Learninghierarchical Features for Scene labeling
Introduction:
Full-scenelabeling is scene parsing.
The key is to extract feature vectors with Connet!!!
The difficulty of 1.sceneparsing is that a process should be combined with detection, segmentation,multilabel recognition.
2. There are two problems: one is to produce good expression of visual information, and the other is to use background information to ensure the consistency of image interpretation.
3. Main methods of the article: Using convolutional neural Networks (papers referencing LeCun's text recognition)
Convolution neural network with images of raw pixels, to supervise the learning style of training classification
Each layer includes Filterbank module, nonlinearity, spatial pooling Mudule
4.multiscaleConNet resolution pixel classification relies on a small range of information and also relies on long-range information.
5. Process: 1) Use the graph method to generate the hypothesis of the segmentation category. 2) candidate segment (CS comprehension as the test part) extracts the characteristics. 3) using CFR or other diagram methods to be trained to generate labels for CS (classification)
The improved approach is to use large background windows to flag pixels, reducing the need for processing methods
The sceneparsing system is divided into two parts:
1.multiscaleconvolutional Networks
G (I) is to do Laplacian pyramid transformation of the input image, different scale, to get the characteristics.
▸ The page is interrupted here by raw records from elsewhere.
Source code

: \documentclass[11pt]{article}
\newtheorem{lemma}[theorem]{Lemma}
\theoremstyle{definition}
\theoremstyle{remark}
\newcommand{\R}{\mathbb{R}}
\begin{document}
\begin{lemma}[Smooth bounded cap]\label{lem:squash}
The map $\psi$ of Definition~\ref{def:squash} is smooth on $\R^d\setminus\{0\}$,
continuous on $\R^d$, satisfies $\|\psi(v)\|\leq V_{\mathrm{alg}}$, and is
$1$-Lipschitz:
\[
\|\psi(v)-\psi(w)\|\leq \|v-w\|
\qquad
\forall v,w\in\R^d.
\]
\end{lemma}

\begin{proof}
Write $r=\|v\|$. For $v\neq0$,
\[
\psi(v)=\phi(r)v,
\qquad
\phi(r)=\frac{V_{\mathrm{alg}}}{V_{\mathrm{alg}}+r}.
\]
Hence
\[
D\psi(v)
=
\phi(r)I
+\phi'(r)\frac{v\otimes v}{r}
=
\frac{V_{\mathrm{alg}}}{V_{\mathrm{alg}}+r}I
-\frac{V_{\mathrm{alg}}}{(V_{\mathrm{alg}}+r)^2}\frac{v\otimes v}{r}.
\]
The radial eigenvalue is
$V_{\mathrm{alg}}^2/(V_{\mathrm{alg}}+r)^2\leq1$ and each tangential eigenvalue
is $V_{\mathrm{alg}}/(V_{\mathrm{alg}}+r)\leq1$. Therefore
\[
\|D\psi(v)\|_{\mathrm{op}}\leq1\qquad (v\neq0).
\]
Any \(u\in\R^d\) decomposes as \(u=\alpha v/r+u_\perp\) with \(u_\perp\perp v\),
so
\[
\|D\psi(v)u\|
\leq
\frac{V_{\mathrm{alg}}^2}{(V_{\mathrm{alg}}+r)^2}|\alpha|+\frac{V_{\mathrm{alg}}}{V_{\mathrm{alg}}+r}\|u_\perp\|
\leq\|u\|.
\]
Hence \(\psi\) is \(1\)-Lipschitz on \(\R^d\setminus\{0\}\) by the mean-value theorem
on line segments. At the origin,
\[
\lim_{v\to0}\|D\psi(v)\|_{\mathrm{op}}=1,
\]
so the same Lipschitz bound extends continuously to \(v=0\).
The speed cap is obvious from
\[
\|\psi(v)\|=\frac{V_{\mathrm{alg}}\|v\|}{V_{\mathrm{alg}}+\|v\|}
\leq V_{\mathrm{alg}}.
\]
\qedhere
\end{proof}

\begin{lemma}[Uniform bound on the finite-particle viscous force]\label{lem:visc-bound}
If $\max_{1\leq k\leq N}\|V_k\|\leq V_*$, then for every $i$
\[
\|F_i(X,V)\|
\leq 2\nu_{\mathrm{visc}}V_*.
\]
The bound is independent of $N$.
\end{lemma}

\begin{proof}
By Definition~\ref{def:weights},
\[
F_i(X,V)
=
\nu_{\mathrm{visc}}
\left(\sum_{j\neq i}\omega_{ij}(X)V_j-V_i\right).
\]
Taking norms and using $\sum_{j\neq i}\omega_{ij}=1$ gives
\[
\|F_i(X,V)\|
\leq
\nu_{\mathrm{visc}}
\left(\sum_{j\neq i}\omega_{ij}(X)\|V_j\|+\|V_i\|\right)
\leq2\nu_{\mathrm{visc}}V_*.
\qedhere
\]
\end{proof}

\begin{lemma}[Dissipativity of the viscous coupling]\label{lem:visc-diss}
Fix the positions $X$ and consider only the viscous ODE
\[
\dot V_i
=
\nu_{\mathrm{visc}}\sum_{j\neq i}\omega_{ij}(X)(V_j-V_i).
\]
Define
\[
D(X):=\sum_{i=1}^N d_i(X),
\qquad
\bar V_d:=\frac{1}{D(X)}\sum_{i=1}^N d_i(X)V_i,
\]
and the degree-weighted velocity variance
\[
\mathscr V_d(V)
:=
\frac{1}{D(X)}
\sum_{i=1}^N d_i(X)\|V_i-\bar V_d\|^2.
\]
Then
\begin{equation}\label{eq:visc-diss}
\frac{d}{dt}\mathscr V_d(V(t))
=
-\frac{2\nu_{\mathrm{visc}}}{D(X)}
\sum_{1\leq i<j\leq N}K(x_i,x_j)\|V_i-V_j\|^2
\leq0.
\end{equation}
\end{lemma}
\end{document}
The disadvantage is the inability to accurately highlight the boundaries of the area. Use Superpixel to get the contour of the image natural contours.
2.graphbased classification
Superpixels:simple and effective, butsuboptimal
CRF Oversuperpixels: Effective to avoid partial transcendence (such as people in the air), but useless, Multiscale featurerepresentation has taken into account the relationship between the landscape level.
Multilevelcut with Class Purity Criterion: Detail below
Relatedworks:
Learning Object-class Segmentation withconvolutional Neural networks,2012
Deep convolutional Networks for sceneparsing,2009
Multiscale feature extraction for scene parsing
1.scale-invariant,scene-level Feature Extraction
Okay, internal, representation is layered.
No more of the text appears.